[Summary] Eager and Just-in-Time loading of XML Schema documents,compile

From: "Costello, Roger L." <costello@mitre.org>
To: "xml-dev@lists.xml.org" <xml-dev@lists.xml.org>
Date: Sat, 7 Aug 2010 09:46:30 -0400

Play the video

Hi Folks,

Here is a summary of the recent discussions. Please notify me of any errors.  /Roger

--------------------------------------------------------------------------------

The following XML document references two XML Schemas: Library.xsd and Book.xsd

<?xml version="1.0"?>
<Library xmlns="http://www.library.org"
         xmlns:xsi="http://www.w3.org/2001/XMLSchema-instance"
         xsi:schemaLocation=
                    "http://www.library.org
                     Library.xsd">
    <Books>
        <Book xmlns=http://www.book.org
              xsi:schemaLocation=
                           "http://www.book.org
                            Book.xsd">
                <Title>My Life and Times</Title>
                <Author>Paul McCartney</Author>
                <Date>1998</Date>
                <ISBN>1-56592-235-2</ISBN>
                <Publisher>Macmillan Publishing</Publisher>
        </Book>
        ... 
    </Books>
</Library>

When does an XML Schema validator load (into memory) the XML Schema documents? When will Library.xsd and Book.xsd be loaded?

Answer: It depends on whether they are coupled or independent. 

-------------------------
        CASE #1
-------------------------
Suppose Library.xsd and Book.xsd are coupled, i.e., Library.xsd imports Book.xsd.
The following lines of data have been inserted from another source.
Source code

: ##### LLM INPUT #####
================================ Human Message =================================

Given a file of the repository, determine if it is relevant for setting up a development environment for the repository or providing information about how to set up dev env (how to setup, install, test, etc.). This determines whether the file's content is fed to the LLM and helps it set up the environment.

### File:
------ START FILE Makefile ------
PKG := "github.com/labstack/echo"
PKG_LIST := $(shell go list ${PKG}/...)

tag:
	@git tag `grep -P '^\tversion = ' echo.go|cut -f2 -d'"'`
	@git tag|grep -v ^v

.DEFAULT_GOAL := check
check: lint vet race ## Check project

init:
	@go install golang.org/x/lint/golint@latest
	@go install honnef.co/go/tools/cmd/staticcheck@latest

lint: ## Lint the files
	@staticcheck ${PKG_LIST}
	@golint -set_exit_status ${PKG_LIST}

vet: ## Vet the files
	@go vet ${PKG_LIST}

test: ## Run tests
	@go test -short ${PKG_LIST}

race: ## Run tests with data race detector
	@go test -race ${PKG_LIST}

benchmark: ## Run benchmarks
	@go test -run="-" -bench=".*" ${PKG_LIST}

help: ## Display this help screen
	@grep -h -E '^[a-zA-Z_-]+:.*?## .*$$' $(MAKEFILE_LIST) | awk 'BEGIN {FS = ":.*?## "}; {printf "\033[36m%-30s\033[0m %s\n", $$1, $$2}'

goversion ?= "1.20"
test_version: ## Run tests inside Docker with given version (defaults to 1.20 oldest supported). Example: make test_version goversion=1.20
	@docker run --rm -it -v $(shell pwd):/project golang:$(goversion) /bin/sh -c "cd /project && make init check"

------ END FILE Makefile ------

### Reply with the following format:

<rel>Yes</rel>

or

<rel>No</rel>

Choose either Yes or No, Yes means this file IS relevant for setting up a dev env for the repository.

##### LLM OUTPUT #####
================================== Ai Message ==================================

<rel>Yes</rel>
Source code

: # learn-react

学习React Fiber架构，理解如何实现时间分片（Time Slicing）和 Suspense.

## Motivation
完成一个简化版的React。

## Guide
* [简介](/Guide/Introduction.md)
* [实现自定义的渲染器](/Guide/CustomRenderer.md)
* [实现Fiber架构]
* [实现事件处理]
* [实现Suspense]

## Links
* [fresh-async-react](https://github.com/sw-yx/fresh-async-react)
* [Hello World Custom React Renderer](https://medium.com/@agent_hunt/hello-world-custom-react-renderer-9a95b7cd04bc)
Here's a snippet of Library.xsd:

<xs:import namespace="http://www.book.org" schemaLocation="Book.xsd"/>

<xs:complexType name="BooksType">
   <xs:sequence>
       <xs:element xmlns:bk="http://www.book.org" ref="bk:Book"/>
   </xs:sequence>
</xs:complexType>


Both schemas will be loaded at the same time--when the validator hits the <Library> element.

This is called eager loading. The validator loads the schemas that schemaLocation references, plus (recursively) all the schemas it imports and includes.


-------------------------
        CASE #2
-------------------------
Suppose Library.xsd and Book.xsd are independent. 

Here's a snippet of Library.xsd:

<xs:complexType name="BooksType">
   <xs:sequence>
       <xs:any namespace="http://www.book.org"/>
   </xs:sequence>
</xs:complexType>


Library.xsd will be loaded when the validator hits the <Library> element. Book.xsd won't be loaded until the validator hits the <Book> element.

This is called just-in-time loading. The validator loads the schema only when it's needed. 


-------------------------
        CASE #3
-------------------------
Suppose Library.xsd imports and includes some XML Schemas (but not Book.xsd). 

Here's a snippet of Library.xsd:

<xs:import namespace="http://www.example.org" schemaLocation="Example.xsd"/>

<xs:include schemaLocation="Author.xsd"/>

<xs:include schemaLocation="Title.xsd"/>

<xs:include schemaLocation="Date.xsd"/>


When Library.xsd is loaded, the schemas it imports and includes will also be loaded (eager loading). Book.xsd is not loaded until the validator hits the <Book> element (just-in-time loading). Thus, here we see a combination of eager and just-in-time loading.



I have confirmed that the following XML Schema validators have the eager and just-in-time loading behavior described above: 

    SAXON (Java and .NET) and Xerces-J

I have no information on these validators: 

    Xerces-C++, Xerces-Perl, Libxml, MSXML, or XSV.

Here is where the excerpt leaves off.